FIRST AMENDMENT TO LIMITED LIABILITY COMPANY AGREEMENT
FIRST AMENDMENT TO LIMITED LIABILITY COMPANY AGREEMENT
FIRST AMENDMENT TO LIMITED LIABILITY COMPANY AGREEMENT, dated as of April 26, 2012 (this "Amendment") to the Limited Liability Company Agreement of Euromar LLC, a Xxxxxxxx Islands limited liability company (the "Company"), dated as of March 25, 2010 (the "LLC Agreement"), among Euroseas Ltd., a Xxxxxxxx Islands corporation ("Euroseas"), Paros Ltd., a Cayman Islands exempted company ("Paros"), All Seas Investors I Ltd., a Cayman Islands limited company ("All Seas I"), All Seas Investors II Ltd., a Cayman Islands limited company ("All Seas II") and All Seas Investors III LP, a Cayman Islands exempted limited partnership ("All Seas III", and collectively with All Seas I and All Seas II, "All Seas" and, individually, an "All Seas Member"). Terms used herein but not defined shall have the meaning assigned to them in the LLC Agreement.
WHEREAS, the Company, Euroseas, Paros and the All Seas desire to amend the LLC Agreement as set forth below and to consent and agree to an amendment to the Agreement Regarding Vessel Opportunities;
NOW, THEREFORE, in consideration of the premises and the mutual agreements set forth herein, the parties hereby agree as follows:
Section 1. Amendment of LLC Agreement. The LLC Agreement is hereby amended as follows:
1.1 The definition of "Maximum Capital Contribution Obligation" in Section 1.1 of the LLC Agreement is hereby deleted in its entirety and replaced with the following:
"Maximum Capital Contribution Obligation" means, with respect to each Member, the maximum Capital Contribution such Member is obligated to make which, with respect to (a) Euroseas, means an amount equal to $35,000,000, (b) Paros, means an amount equal to $105,000,000, and (c) the All Seas Members, means an amount equal to $105,000,000, for which such amount the All Seas Members shall be jointly and severally liable; provided, that such aggregate amount shall be allocated among the All Seas Members, pursuant to Section 3.5(d).
1.2 Section 3.5(a) is hereby amended by deleting clause (c) of the definition of "Commitment Period" in its entirety and replacing it with "(c) March 25, 2013, unless such period is extended by the unanimous approval of the Board of Managers;".

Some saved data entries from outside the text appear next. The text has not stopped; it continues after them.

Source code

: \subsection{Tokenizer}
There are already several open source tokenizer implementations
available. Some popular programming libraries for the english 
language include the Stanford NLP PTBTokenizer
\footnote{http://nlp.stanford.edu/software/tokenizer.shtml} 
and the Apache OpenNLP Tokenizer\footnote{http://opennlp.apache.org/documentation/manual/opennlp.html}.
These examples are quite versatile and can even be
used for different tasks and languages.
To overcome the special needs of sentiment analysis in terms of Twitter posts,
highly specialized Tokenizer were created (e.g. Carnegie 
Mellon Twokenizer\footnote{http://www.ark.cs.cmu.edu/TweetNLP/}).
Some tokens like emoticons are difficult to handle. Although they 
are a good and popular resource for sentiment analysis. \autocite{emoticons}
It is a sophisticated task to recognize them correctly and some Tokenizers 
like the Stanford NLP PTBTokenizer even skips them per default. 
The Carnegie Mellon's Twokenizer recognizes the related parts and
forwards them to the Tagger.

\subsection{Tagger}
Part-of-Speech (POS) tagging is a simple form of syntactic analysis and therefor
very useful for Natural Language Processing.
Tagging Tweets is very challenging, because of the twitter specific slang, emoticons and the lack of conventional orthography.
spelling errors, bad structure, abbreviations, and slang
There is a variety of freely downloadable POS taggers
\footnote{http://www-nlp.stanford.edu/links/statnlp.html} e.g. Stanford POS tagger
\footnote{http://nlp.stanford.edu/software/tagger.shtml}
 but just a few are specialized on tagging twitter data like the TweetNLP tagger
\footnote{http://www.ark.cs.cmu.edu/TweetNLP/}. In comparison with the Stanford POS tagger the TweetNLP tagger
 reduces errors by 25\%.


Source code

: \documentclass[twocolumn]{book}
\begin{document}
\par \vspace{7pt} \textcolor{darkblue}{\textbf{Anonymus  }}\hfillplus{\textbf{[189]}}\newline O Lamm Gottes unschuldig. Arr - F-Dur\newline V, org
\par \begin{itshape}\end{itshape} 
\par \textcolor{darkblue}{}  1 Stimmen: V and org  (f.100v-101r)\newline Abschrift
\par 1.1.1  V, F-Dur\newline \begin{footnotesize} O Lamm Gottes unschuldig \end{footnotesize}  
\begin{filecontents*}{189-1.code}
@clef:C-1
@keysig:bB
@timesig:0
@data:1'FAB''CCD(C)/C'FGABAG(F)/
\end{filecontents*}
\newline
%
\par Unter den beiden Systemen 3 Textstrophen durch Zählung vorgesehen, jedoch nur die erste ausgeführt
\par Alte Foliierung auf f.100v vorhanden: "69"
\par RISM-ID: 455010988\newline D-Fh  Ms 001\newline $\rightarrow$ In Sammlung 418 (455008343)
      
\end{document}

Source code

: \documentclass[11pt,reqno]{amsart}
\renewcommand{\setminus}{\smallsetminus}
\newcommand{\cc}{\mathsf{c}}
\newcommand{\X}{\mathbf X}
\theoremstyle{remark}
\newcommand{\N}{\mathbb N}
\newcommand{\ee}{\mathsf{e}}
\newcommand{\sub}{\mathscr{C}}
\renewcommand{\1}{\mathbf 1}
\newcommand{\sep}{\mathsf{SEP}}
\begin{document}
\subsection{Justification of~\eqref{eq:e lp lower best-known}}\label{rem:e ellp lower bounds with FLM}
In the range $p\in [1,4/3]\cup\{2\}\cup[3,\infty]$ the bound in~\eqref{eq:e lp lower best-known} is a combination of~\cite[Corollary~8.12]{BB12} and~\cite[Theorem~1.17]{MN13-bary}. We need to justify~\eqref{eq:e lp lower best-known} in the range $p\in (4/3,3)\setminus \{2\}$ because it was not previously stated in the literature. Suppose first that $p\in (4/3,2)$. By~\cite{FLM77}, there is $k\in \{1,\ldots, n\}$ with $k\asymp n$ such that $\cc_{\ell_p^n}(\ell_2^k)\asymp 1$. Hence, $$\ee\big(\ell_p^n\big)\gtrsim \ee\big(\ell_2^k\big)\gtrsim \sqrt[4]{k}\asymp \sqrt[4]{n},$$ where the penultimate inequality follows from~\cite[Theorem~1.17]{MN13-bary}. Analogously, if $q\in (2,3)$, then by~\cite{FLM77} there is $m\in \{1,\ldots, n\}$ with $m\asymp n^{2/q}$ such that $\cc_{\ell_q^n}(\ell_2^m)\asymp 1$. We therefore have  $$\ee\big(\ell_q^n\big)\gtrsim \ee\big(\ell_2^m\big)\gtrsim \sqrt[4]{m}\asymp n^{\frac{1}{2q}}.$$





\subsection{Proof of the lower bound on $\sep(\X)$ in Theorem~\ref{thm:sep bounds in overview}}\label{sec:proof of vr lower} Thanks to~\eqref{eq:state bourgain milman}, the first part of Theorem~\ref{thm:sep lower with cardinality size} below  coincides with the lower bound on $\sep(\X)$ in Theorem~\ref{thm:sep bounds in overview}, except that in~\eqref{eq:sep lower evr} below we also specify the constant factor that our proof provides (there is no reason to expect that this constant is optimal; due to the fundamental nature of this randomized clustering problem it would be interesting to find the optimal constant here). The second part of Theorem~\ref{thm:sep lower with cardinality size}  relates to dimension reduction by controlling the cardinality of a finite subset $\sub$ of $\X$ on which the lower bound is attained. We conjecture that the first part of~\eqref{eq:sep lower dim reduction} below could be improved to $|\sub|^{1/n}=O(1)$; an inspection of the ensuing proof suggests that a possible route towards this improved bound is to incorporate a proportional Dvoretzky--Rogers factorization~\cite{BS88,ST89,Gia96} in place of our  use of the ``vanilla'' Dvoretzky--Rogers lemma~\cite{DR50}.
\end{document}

1.3 Section 3.5(d) is hereby amended by deleting the number "$75 million" in its entirety and replacing it with the number "$105,000,000".
Section 2. Consent and Agreement. Each of the Company, Euroseas, Paros and All Seas hereby consents and agrees to the First Amendment to the Agreement Regarding Vessel Opportunities dated April 26, 2012 attached to this Amendment as Exhibit A.
Section 3. Effectiveness and Continued Effectiveness. Simultaneously with the execution of this Amendment by the parties hereto as set forth below, the amendments to the LLC Agreement set forth in Section 1 of this Agreement above are effective as of the date hereof. The parties hereto hereby acknowledge and agree that, except as specifically supplemented and amended, changed or modified in Section 1 above, the LLC Agreement shall be unaffected by this Amendment and remain in full force and effect in accordance with its terms.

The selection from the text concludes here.